Bug#815199: ITP: acme-tiny -- letsencrypt tiny python client

2016-02-21 Thread Harlan Lieberman-Berg
Jeremías Casteglione  writes:
> I just subscribed to the mailing list and requested to join the
> project... Not sure how I/We should continue then?

I've made a repository for you for acme-tiny under the team project.
You should be able to commit to it:

https://alioth.debian.org/plugins/scmgit/cgi-bin/gitweb.cgi?p=letsencrypt/acme-tiny.git;a=summary

If you have any problems, let us know; the permissions might not be
exactly correct yet.

Sincerely,
-- 
Harlan Lieberman-Berg
~hlieberman



Bug#815199: ITP: acme-tiny -- letsencrypt tiny python client

2016-02-21 Thread Jeremías Casteglione
Hi Harlan:

On Sat, 20 Feb 2016 23:56:20 -0500
Harlan Lieberman-Berg  wrote:

> Hello Jeremías!
> 
> This is something I'd definitely be interested in seeing as part of
> the Let's Encrypt team.  We can help you with sponsorship as well.

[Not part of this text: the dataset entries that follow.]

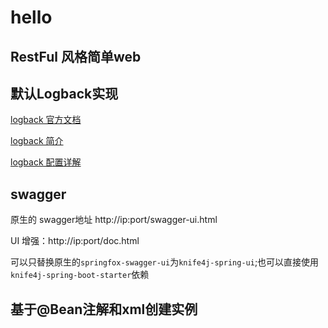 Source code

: # hello
## RestFul 风格简单web

## 默认Logback实现

[logback 官方文档](http://logback.qos.ch/documentation.html)

[logback 简介](https://www.cnblogs.com/scChen/p/14529805.html)

[logback 配置详解](https://www.cnblogs.com/scChen/p/14529963.html)

## swagger

原生的 swagger地址 http://ip:port/swagger-ui.html

UI 增强：http://ip:port/doc.html

可以只替换原生的`springfox-swagger-ui`为`knife4j-spring-ui`;也可以直接使用`knife4j-spring-boot-starter`依赖

## 基于@Bean注解和xml创建实例





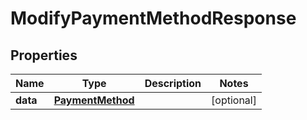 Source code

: 

# ModifyPaymentMethodResponse


## Properties

| Name | Type | Description | Notes |
|------------ | ------------- | ------------- | -------------|
|**data** | [**PaymentMethod**](PaymentMethod.md) |  |  [optional] |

That sounds great to me. Thanks!

> 
> We're over at: https://alioth.debian.org/projects/letsencrypt/

I just subscribed to the mailing list and requested to join the
project... Not sure how I/We should continue then?

Cheers,


-- 
Jeremías



Bug#815199: ITP: acme-tiny -- letsencrypt tiny python client

2016-02-21 Thread Michael Büsch
On Fri, 19 Feb 2016 21:38:44 -0300
Jeremías Casteglione  wrote:

> Package: wnpp
> Severity: wishlist
> Owner: "Jeremías Casteglione" 
> 
> * Package name: acme-tiny
>   Version : 20151229
>   Upstream Author : Daniel Roesler 
> * URL : https://github.com/diafygi/acme-tiny
> * License : MIT
>   Programming Lang: Python
>   Description : letsencrypt tiny python client
> 
> acme-tiny is a tiny script to issue and renew TLS certs from Let's Encrypt


>PLEASE READ THE SOURCE CODE!

Ok. :)

The error handling in the whole script but especially in the
wellknown-file writing section is a bit lacking. It can easily happen
that a wellknown file is left in place, if some exception happens. Or
even in the common path where the validation did not pass.

Also I don't like the part where it does urlopen(challenge['uri'])
This essentially opens any url, that can even be a local file, that the
remote end said it wants to open. I think the uri should be validated
before being passed to urlopen(). The connection the 'challenge' was
retrieved through is https, but we'd still have to trust the other end
not sending us funky uris.

And I'm not sure about the github fork network. There seem to be forks
that added major stuff to the code and also (from a quick look)
addressed the exception bug from above.


-- 
Michael


pgpuIUiBScco9.pgp
Description: OpenPGP digital signature


Bug#815199: ITP: acme-tiny -- letsencrypt tiny python client

2016-02-20 Thread Harlan Lieberman-Berg
Hello Jeremías!

This is something I'd definitely be interested in seeing as part of the
Let's Encrypt team.  We can help you with sponsorship as well.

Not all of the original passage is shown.